Work to complete >> Wherever the string "center" shows up in the data below, copy the whole line.

Items from a data source:
◇ ◇ ◇ ◇ ◇ ◇ ◇

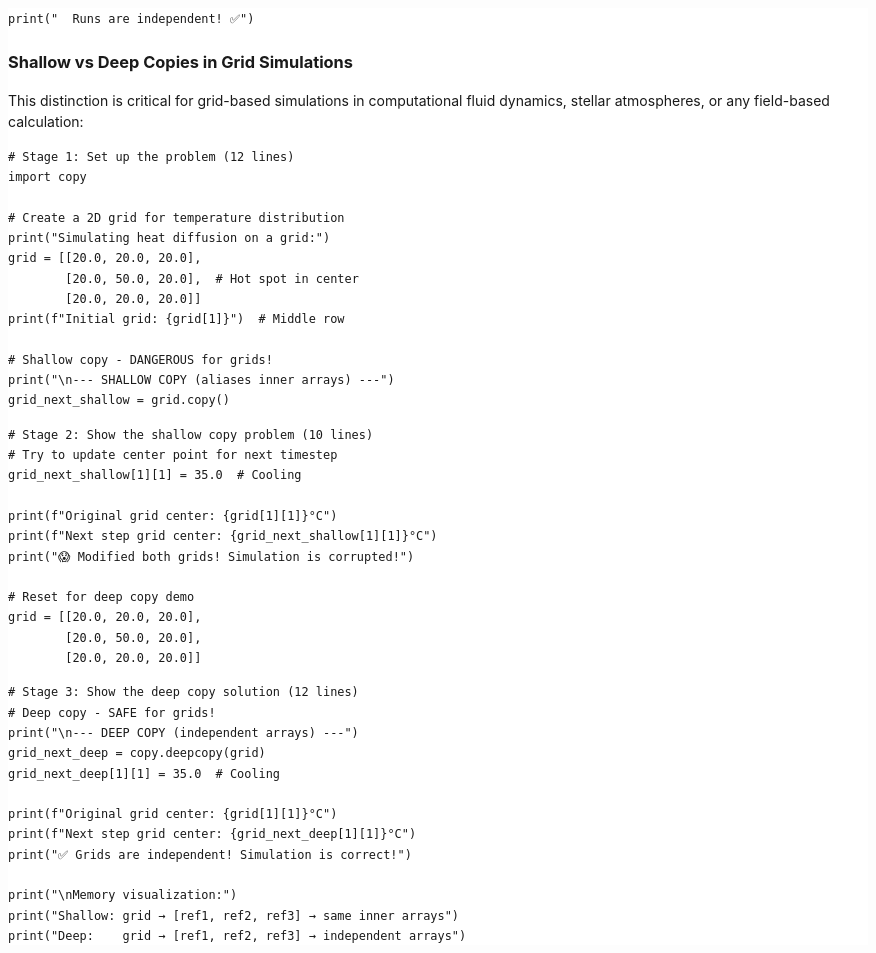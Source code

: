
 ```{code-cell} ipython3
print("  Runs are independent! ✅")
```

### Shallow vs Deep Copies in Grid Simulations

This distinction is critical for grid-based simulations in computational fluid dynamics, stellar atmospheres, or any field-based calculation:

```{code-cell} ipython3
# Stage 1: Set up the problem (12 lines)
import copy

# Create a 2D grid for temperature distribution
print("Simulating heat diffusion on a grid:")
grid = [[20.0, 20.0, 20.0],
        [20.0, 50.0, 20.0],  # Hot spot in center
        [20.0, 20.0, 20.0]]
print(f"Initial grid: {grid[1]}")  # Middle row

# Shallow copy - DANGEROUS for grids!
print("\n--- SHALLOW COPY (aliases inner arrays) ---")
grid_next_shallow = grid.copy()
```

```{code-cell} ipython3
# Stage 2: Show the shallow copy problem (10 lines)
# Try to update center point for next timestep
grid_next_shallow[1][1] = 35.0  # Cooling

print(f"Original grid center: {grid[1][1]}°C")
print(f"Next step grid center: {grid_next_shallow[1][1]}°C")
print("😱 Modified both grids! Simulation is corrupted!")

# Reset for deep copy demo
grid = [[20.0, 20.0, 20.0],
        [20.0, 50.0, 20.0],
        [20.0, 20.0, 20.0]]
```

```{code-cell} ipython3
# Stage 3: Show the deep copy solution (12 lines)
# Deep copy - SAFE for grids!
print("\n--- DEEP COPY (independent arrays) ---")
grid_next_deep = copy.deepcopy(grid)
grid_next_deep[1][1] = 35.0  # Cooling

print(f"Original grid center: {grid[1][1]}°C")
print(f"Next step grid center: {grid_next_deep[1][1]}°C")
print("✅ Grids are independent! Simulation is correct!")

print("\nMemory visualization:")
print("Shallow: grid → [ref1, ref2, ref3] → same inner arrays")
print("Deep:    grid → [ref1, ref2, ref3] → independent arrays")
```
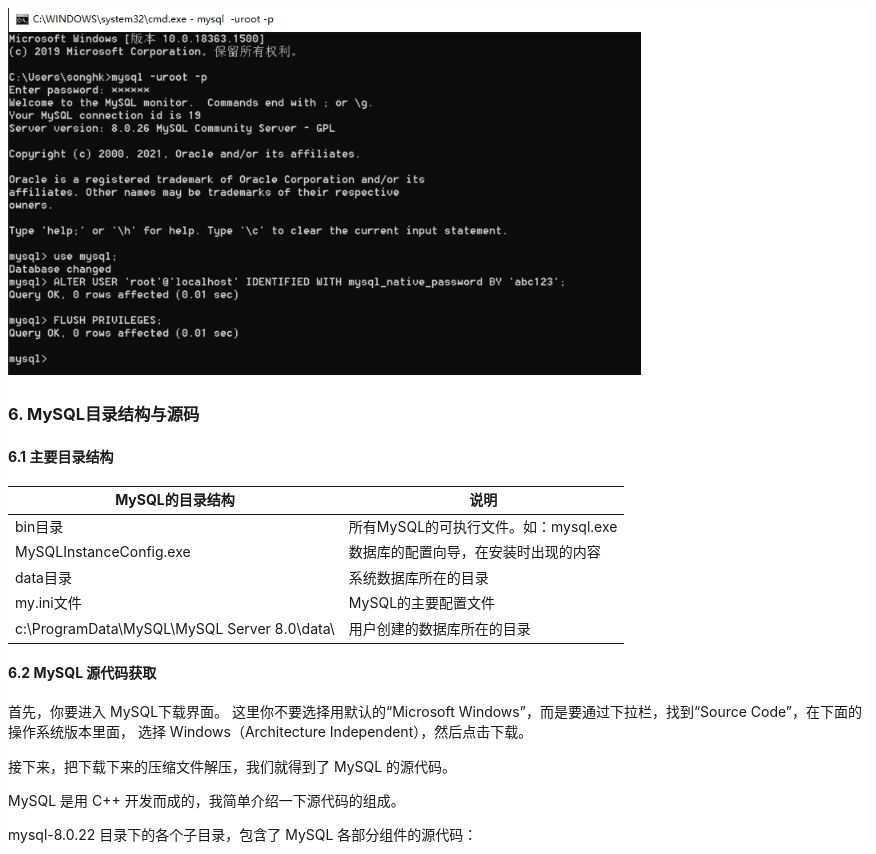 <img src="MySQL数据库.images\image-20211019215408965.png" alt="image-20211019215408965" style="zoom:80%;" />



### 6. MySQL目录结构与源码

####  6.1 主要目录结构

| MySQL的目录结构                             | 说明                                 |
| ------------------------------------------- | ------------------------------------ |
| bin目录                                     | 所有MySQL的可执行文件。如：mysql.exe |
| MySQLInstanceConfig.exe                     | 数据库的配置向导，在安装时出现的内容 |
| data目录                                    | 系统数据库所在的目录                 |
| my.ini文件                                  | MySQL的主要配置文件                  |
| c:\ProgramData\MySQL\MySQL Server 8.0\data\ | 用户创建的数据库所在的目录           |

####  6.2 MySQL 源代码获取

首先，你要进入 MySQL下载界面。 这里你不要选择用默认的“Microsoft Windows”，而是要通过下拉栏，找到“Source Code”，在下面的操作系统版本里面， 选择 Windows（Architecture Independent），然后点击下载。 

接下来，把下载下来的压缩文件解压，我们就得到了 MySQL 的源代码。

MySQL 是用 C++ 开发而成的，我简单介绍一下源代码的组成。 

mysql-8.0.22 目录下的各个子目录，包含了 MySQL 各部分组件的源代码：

◇ ◇ ◇ ◇ ◇ ◇ ◇

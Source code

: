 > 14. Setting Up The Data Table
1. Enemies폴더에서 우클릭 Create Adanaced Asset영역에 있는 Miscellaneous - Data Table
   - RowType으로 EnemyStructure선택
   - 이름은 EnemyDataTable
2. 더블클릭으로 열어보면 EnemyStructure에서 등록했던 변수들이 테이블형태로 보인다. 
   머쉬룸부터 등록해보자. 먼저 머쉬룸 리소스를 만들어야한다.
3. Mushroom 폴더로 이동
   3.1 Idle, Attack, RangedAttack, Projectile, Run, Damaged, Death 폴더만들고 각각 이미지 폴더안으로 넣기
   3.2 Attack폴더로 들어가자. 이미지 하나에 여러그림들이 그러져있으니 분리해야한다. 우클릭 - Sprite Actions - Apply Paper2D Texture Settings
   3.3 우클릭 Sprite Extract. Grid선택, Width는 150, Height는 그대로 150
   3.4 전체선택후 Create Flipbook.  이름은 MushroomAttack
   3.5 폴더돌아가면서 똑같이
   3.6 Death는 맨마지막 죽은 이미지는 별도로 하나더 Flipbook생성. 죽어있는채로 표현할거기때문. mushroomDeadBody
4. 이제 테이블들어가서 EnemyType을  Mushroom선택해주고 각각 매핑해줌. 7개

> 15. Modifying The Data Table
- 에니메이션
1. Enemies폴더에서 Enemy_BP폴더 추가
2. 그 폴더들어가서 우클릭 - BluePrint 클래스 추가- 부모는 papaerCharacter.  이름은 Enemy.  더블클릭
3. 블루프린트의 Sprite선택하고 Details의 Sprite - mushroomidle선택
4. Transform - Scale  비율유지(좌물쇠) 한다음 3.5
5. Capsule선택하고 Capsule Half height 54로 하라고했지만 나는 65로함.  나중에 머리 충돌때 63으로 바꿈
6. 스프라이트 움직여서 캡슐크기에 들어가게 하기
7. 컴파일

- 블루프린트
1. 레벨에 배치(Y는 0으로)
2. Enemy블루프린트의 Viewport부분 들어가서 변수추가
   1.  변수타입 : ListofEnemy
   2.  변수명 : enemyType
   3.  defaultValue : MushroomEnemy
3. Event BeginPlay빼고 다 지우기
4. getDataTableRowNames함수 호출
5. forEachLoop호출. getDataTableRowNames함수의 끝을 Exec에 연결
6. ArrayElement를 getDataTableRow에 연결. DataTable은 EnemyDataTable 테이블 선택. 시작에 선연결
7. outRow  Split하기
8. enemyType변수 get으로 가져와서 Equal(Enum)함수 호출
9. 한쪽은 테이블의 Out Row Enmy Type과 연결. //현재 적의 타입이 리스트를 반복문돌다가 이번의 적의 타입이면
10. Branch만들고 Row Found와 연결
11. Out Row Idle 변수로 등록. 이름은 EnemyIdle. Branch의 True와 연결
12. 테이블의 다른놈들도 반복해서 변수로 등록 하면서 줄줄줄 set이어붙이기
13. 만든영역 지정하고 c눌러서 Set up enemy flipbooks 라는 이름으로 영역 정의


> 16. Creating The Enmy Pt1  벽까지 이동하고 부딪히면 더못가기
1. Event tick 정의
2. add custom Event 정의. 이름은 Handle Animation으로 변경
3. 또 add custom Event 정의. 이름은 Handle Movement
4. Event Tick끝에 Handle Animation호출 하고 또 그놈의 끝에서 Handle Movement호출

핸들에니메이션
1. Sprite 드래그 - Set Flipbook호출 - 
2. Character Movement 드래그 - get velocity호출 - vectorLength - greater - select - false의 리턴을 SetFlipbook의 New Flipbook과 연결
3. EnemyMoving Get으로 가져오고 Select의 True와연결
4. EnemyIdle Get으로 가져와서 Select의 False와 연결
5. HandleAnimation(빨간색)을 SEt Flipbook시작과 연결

◇ ◇ ◇ ◇ ◇ ◇ ◇

Answer space >>
        [20.0, 50.0, 20.0],  # Hot spot in center
# Try to update center point for next timestep
print(f"Original grid center: {grid[1][1]}°C")
print(f"Next step grid center: {grid_next_shallow[1][1]}°C")
print(f"Original grid center: {grid[1][1]}°C")
print(f"Next step grid center: {grid_next_deep[1][1]}°C")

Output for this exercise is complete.